(DATA SHOWN):
....................
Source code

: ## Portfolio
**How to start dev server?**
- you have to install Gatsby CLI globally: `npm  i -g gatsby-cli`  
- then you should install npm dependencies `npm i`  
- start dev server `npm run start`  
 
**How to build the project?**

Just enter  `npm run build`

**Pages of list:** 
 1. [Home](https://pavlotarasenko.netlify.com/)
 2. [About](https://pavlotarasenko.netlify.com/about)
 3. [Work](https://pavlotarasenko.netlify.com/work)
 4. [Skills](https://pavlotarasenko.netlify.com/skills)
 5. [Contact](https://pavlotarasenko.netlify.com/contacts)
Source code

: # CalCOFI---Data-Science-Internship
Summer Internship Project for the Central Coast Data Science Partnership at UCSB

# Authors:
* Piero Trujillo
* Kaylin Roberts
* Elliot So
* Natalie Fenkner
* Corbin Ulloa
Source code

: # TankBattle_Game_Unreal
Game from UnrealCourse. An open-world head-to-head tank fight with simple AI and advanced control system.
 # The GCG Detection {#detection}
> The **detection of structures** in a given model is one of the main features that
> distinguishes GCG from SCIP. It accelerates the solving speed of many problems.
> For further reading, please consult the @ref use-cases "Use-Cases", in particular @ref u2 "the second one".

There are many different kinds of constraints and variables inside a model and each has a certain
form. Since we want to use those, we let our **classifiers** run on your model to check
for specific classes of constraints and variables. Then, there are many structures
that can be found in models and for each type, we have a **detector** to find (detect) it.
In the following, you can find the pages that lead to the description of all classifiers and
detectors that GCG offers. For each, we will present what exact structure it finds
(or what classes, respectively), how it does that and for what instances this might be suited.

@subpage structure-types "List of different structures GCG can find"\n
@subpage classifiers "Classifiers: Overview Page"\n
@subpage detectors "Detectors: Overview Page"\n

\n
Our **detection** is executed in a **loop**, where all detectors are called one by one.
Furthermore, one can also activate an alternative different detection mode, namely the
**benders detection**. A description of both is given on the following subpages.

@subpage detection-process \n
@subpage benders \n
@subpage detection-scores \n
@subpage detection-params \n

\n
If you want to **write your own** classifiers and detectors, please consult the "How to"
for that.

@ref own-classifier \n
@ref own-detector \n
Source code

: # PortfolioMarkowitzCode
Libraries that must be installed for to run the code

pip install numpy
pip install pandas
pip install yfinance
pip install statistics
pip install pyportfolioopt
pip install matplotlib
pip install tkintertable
....................
(ACTION ITEM): Set down the data once more, word for word.

(TASK RESPONSE):
Source code

: ## Portfolio
**How to start dev server?**
- you have to install Gatsby CLI globally: `npm  i -g gatsby-cli`  
- then you should install npm dependencies `npm i`  
- start dev server `npm run start`  
 
**How to build the project?**

Just enter  `npm run build`

**Pages of list:** 
 1. [Home](https://pavlotarasenko.netlify.com/)
 2. [About](https://pavlotarasenko.netlify.com/about)
 3. [Work](https://pavlotarasenko.netlify.com/work)
 4. [Skills](https://pavlotarasenko.netlify.com/skills)
 5. [Contact](https://pavlotarasenko.netlify.com/contacts)
Source code

: # CalCOFI---Data-Science-Internship
Summer Internship Project for the Central Coast Data Science Partnership at UCSB

# Authors:
* Piero Trujillo
* Kaylin Roberts
* Elliot So
* Natalie Fenkner
* Corbin Ulloa
Source code

: # TankBattle_Game_Unreal
Game from UnrealCourse. An open-world head-to-head tank fight with simple AI and advanced control system.
 # The GCG Detection {#detection}
> The **detection of structures** in a given model is one of the main features that
> distinguishes GCG from SCIP. It accelerates the solving speed of many problems.
> For further reading, please consult the @ref use-cases "Use-Cases", in particular @ref u2 "the second one".

There are many different kinds of constraints and variables inside a model and each has a certain
form. Since we want to use those, we let our **classifiers** run on your model to check
for specific classes of constraints and variables. Then, there are many structures
that can be found in models and for each type, we have a **detector** to find (detect) it.
In the following, you can find the pages that lead to the description of all classifiers and
detectors that GCG offers. For each, we will present what exact structure it finds
(or what classes, respectively), how it does that and for what instances this might be suited.

@subpage structure-types "List of different structures GCG can find"\n
@subpage classifiers "Classifiers: Overview Page"\n
@subpage detectors "Detectors: Overview Page"\n

\n
Our **detection** is executed in a **loop**, where all detectors are called one by one.
Furthermore, one can also activate an alternative different detection mode, namely the
**benders detection**. A description of both is given on the following subpages.

@subpage detection-process \n
@subpage benders \n
@subpage detection-scores \n
@subpage detection-params \n

\n
If you want to **write your own** classifiers and detectors, please consult the "How to"
for that.

@ref own-classifier \n
@ref own-detector \n
Source code

: # PortfolioMarkowitzCode
Libraries that must be installed for to run the code

pip install numpy
pip install pandas
pip install yfinance
pip install statistics
pip install pyportfolioopt
pip install matplotlib
pip install tkintertable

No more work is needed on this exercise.